◆ **Assignment**: Pull every line of the entries that has the word "with".

[Records from a collection]
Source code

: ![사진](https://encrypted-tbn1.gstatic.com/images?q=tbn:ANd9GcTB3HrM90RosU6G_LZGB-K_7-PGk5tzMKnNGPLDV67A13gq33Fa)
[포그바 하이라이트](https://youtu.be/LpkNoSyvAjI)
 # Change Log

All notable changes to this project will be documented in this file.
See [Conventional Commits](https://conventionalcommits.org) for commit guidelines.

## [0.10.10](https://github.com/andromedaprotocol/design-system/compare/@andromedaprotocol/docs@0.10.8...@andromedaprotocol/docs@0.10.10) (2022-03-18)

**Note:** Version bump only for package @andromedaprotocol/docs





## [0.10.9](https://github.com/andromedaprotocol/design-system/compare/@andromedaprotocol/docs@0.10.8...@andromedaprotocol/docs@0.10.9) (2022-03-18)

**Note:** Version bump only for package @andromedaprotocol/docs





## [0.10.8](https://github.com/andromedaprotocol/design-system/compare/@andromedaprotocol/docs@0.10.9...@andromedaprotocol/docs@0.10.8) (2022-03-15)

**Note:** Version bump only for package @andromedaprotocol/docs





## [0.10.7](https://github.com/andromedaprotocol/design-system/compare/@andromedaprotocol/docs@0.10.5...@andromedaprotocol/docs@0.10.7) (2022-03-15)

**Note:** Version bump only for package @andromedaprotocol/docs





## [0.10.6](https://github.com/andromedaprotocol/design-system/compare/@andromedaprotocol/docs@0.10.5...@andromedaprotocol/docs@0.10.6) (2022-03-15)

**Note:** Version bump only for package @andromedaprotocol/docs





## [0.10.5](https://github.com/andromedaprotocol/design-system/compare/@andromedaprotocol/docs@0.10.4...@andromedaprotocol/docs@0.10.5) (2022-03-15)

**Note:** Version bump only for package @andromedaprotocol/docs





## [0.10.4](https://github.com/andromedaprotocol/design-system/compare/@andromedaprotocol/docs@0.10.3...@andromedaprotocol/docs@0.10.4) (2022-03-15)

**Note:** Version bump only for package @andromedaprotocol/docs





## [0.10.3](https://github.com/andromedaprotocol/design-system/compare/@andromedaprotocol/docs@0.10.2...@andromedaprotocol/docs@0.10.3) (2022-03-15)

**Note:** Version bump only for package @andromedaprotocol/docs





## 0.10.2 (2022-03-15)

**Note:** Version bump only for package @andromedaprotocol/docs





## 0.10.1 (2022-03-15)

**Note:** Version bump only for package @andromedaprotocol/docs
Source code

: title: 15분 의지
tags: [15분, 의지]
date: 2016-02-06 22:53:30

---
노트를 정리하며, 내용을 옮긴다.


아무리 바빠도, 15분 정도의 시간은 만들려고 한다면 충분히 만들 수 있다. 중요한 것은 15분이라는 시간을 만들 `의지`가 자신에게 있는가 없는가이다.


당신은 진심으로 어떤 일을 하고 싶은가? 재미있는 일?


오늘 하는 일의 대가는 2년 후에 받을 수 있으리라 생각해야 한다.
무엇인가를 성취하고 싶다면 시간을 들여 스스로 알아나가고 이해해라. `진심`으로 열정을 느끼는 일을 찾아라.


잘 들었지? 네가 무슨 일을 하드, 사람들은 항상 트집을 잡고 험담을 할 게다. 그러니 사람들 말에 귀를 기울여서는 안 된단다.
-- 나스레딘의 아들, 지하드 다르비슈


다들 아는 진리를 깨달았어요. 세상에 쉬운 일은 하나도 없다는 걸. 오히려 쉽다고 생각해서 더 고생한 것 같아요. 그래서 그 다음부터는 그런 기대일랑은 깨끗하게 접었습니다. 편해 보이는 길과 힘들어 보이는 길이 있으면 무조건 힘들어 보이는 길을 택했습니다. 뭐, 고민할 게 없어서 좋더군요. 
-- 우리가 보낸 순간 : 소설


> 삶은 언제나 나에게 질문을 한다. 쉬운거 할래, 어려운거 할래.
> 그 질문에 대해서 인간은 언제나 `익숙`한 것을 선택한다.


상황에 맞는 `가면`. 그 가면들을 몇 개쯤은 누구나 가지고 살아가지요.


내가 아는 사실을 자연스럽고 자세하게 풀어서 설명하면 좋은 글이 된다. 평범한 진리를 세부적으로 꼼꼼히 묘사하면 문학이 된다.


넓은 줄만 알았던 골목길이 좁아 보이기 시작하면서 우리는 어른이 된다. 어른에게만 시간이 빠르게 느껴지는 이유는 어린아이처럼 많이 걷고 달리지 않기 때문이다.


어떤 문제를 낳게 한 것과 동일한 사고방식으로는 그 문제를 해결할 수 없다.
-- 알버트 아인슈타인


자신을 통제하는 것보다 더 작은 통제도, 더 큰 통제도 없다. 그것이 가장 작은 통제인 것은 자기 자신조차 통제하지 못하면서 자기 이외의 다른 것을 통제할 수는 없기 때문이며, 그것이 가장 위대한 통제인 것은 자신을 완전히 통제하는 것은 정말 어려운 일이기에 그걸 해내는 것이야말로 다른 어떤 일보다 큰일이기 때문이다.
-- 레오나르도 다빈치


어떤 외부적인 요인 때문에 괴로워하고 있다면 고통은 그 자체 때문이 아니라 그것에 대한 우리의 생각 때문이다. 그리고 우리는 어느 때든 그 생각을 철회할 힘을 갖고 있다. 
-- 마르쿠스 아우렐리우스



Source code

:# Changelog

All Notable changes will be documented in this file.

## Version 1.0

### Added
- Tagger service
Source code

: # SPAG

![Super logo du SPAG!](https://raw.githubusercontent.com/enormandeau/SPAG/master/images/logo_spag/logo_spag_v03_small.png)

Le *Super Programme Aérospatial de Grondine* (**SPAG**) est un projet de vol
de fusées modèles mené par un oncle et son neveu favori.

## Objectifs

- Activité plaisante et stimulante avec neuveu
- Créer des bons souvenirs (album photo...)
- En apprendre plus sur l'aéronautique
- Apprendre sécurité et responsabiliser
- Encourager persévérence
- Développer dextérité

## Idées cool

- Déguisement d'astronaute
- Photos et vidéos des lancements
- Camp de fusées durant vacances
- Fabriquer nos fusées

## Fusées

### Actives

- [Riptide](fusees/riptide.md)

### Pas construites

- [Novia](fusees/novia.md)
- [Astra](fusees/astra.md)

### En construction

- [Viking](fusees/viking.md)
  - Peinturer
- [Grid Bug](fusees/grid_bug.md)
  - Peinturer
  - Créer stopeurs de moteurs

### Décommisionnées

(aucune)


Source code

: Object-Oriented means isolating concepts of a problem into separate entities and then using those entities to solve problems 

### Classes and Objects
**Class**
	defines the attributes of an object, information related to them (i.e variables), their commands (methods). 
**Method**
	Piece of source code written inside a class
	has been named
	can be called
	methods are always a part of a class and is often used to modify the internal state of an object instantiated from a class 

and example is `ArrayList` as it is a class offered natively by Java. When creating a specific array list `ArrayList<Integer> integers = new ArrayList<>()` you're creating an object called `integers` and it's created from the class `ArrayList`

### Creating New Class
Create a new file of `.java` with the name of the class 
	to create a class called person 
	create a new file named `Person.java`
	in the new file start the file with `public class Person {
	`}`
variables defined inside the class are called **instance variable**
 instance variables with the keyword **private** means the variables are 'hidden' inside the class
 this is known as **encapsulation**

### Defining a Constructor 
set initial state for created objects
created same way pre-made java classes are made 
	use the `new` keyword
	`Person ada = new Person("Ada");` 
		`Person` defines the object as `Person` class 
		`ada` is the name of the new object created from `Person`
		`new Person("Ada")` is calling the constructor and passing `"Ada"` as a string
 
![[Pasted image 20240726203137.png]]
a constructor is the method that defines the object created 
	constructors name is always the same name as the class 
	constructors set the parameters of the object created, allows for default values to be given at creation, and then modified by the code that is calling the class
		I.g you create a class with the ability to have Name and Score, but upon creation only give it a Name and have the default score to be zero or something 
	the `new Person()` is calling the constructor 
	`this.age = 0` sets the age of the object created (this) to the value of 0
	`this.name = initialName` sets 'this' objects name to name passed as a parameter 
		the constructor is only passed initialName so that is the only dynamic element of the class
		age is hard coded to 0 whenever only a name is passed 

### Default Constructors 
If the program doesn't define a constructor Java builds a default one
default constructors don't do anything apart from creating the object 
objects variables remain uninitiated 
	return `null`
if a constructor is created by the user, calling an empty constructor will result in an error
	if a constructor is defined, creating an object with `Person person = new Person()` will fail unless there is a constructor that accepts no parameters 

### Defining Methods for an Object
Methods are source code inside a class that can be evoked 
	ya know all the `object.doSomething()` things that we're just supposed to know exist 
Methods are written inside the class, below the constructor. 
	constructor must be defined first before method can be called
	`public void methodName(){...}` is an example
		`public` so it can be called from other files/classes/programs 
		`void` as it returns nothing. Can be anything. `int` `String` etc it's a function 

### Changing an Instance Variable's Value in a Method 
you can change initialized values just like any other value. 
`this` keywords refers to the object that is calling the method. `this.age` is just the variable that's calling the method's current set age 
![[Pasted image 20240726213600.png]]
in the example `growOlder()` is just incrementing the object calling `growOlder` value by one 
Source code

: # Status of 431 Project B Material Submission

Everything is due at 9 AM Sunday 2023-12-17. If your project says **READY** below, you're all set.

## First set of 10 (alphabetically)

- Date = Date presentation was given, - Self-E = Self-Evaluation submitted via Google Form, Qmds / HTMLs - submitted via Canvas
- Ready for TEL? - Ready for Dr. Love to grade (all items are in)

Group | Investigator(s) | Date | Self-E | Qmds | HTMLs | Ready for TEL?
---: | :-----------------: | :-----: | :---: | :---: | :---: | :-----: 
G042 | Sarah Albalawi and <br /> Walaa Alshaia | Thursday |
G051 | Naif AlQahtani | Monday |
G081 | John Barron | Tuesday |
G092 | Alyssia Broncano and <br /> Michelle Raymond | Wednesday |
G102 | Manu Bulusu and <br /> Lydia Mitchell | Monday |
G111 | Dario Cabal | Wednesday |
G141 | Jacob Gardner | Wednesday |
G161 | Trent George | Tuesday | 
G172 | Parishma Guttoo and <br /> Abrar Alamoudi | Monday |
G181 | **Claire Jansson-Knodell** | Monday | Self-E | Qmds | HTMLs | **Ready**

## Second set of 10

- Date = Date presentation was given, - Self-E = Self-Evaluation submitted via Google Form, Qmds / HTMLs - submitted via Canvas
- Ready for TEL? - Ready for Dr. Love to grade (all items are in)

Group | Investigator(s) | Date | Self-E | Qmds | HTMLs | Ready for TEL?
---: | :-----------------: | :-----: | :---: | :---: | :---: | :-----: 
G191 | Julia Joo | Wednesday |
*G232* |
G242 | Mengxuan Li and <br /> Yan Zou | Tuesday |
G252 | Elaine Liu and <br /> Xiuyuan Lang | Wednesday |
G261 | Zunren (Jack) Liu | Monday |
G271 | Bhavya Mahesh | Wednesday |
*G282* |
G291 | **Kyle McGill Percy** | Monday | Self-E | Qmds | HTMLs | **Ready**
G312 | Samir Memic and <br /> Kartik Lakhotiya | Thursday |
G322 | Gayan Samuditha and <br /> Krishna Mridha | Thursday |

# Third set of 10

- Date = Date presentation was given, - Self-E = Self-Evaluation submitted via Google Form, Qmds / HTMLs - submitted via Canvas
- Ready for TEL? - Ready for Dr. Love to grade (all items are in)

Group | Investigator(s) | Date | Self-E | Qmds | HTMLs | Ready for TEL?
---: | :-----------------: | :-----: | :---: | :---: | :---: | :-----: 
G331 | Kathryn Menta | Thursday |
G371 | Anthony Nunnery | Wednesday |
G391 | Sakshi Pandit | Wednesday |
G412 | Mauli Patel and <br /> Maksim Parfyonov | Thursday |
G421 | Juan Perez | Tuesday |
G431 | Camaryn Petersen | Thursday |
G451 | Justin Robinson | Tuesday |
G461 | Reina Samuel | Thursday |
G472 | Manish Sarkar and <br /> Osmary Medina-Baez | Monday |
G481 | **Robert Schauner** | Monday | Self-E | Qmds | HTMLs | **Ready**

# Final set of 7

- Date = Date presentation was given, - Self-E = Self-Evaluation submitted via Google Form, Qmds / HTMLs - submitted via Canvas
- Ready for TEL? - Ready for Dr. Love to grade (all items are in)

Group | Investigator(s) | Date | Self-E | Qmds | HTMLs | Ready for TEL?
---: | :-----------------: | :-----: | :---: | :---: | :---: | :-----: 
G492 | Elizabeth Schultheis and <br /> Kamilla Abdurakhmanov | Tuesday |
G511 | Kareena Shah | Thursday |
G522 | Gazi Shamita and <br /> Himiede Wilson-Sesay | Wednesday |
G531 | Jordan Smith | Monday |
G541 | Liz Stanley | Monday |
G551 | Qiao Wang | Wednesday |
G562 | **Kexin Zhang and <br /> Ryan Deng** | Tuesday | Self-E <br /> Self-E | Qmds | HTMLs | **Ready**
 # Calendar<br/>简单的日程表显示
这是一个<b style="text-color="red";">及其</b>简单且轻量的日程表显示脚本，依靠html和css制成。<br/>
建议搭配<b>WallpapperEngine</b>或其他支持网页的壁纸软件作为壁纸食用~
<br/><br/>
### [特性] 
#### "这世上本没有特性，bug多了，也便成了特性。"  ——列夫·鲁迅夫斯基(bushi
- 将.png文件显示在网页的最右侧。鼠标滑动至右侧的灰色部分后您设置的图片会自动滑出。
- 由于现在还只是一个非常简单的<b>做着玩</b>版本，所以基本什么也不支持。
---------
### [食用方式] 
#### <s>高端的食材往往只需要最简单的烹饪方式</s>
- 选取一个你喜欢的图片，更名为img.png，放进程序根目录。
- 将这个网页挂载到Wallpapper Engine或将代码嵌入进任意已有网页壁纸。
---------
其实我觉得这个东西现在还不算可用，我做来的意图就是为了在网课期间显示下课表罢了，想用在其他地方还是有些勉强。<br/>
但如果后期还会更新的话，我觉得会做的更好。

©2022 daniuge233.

◆ **Expected answer**:
Create a new file of `.java` with the name of the class 
	in the new file start the file with `public class Person {
 instance variables with the keyword **private** means the variables are 'hidden' inside the class
		I.g you create a class with the ability to have Name and Score, but upon creation only give it a Name and have the default score to be zero or something 
	if a constructor is defined, creating an object with `Person person = new Person()` will fail unless there is a constructor that accepts no parameters 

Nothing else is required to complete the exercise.